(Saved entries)
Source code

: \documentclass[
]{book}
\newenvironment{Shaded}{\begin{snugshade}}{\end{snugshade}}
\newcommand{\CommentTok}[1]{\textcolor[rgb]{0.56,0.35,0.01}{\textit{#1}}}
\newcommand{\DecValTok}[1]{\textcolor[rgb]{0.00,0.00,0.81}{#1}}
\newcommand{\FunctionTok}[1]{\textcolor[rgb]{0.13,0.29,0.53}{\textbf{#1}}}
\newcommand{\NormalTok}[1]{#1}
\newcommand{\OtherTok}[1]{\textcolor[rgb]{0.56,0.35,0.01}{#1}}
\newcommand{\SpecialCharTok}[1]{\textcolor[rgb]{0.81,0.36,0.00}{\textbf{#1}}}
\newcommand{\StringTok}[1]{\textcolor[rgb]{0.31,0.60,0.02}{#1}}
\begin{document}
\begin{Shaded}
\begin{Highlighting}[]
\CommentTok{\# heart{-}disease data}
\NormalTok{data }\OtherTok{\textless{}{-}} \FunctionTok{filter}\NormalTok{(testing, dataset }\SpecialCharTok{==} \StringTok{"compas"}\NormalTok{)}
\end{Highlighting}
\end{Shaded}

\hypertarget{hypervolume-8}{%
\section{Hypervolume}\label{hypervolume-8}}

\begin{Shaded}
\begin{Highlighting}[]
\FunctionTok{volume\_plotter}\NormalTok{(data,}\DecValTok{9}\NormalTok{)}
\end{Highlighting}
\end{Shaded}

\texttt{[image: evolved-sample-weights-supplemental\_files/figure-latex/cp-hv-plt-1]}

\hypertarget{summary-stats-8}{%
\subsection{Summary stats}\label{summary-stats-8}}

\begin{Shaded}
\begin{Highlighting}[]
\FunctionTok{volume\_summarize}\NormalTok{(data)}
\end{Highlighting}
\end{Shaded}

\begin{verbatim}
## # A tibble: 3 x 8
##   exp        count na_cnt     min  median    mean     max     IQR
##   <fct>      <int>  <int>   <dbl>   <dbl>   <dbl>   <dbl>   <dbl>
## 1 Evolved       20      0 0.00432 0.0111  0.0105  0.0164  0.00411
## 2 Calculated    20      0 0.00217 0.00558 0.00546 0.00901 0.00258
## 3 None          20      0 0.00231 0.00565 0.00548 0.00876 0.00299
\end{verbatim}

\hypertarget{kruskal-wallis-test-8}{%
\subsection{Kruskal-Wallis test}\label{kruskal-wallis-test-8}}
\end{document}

=== YOUR OBJECTIVE ===
Filter the entries down to the lines with the word "OtherTok" in them.

=== COMPLETED EXERCISE ===
\newcommand{\OtherTok}[1]{\textcolor[rgb]{0.56,0.35,0.01}{#1}}
\NormalTok{data }\OtherTok{\textless{}{-}} \FunctionTok{filter}\NormalTok{(testing, dataset }\SpecialCharTok{==} \StringTok{"compas"}\NormalTok{)}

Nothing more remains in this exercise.